Working data =>

= = = = =

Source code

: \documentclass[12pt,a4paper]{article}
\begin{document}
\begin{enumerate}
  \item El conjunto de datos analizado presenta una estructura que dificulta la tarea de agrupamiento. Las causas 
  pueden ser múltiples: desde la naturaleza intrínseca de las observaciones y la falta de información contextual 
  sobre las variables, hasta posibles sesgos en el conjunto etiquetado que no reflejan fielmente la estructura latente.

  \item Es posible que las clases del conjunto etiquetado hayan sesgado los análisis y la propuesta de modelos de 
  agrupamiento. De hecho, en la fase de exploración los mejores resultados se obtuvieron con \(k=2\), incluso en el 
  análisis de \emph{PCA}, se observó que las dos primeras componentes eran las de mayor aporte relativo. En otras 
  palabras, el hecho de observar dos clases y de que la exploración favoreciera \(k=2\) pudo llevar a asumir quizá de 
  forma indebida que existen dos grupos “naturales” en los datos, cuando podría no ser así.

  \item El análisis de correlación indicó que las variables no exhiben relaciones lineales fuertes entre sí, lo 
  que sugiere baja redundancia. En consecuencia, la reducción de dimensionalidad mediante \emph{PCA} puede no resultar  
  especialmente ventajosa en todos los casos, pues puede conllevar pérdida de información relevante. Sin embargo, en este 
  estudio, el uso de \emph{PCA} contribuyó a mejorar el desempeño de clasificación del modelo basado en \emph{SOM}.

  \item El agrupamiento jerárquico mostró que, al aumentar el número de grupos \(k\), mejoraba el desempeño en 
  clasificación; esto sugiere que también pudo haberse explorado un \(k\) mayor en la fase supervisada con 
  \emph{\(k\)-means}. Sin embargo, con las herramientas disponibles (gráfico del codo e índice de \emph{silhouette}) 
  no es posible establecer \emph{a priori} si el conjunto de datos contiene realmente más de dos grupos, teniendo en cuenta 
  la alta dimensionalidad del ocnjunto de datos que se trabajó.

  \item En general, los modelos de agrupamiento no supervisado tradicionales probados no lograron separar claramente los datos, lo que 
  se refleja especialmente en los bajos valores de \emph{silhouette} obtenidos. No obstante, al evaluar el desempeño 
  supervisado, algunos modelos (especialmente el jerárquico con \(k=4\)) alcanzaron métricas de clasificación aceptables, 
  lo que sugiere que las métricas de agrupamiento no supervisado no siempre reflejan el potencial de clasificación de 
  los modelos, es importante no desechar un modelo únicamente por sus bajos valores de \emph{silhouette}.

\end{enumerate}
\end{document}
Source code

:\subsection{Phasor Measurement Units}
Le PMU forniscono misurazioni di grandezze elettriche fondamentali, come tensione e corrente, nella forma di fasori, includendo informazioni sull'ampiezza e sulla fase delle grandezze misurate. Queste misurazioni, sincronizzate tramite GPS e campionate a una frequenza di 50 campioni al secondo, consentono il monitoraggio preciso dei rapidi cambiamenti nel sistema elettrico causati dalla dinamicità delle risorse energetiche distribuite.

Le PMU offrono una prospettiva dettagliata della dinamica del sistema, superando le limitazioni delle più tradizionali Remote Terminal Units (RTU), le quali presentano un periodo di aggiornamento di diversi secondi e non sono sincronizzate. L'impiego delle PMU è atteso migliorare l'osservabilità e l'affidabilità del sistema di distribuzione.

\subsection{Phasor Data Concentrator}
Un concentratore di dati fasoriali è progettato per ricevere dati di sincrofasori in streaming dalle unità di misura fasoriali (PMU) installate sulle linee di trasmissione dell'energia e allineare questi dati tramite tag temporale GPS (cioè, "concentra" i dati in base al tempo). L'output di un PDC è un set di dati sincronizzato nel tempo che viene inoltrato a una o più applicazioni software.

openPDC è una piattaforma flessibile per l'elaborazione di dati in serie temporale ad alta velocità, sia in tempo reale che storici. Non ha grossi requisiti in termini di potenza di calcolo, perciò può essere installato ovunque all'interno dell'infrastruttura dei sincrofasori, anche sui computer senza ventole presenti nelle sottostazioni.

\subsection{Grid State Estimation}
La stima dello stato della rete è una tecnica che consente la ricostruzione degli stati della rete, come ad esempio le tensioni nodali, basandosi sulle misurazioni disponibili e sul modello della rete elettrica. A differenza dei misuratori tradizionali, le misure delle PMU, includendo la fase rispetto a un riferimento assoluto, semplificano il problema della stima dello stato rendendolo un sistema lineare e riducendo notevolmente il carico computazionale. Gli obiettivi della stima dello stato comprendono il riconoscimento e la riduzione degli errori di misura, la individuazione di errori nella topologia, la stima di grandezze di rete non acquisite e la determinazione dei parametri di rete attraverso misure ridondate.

= = = = =

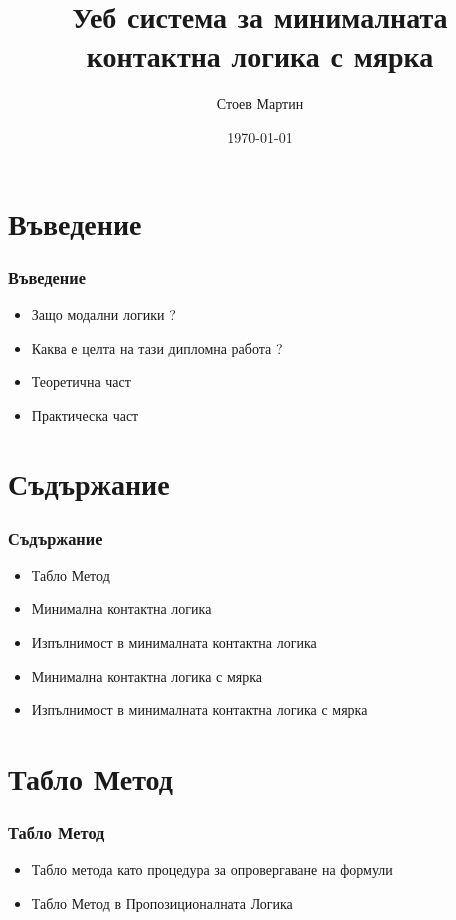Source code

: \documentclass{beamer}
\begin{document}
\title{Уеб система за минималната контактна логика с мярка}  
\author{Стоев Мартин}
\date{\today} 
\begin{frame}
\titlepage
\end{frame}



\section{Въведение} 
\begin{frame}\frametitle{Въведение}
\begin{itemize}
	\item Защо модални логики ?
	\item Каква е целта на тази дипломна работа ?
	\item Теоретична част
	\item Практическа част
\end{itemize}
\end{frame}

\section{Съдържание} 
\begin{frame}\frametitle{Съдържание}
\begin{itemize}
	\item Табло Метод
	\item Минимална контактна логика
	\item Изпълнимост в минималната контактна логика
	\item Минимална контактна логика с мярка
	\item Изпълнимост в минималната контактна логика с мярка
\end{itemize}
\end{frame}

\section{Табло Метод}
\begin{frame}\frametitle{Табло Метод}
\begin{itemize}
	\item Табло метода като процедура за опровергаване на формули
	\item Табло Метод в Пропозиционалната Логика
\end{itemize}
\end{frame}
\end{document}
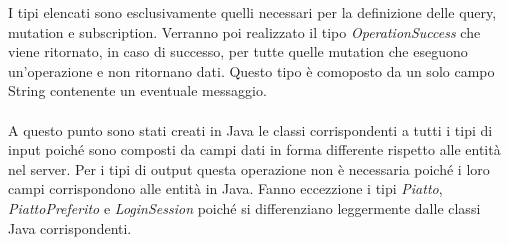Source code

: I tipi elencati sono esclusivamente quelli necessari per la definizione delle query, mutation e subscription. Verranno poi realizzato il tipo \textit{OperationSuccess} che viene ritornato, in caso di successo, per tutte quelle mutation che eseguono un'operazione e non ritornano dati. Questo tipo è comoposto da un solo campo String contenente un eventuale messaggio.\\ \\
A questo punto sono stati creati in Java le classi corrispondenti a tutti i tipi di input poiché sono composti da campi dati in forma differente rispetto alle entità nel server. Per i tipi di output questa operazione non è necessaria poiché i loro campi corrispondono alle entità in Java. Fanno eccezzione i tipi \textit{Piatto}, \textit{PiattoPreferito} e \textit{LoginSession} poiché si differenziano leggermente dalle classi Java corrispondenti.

= = = = =

How many of the lines above contain the string "temporale"? Give the number only.

Output below =>
2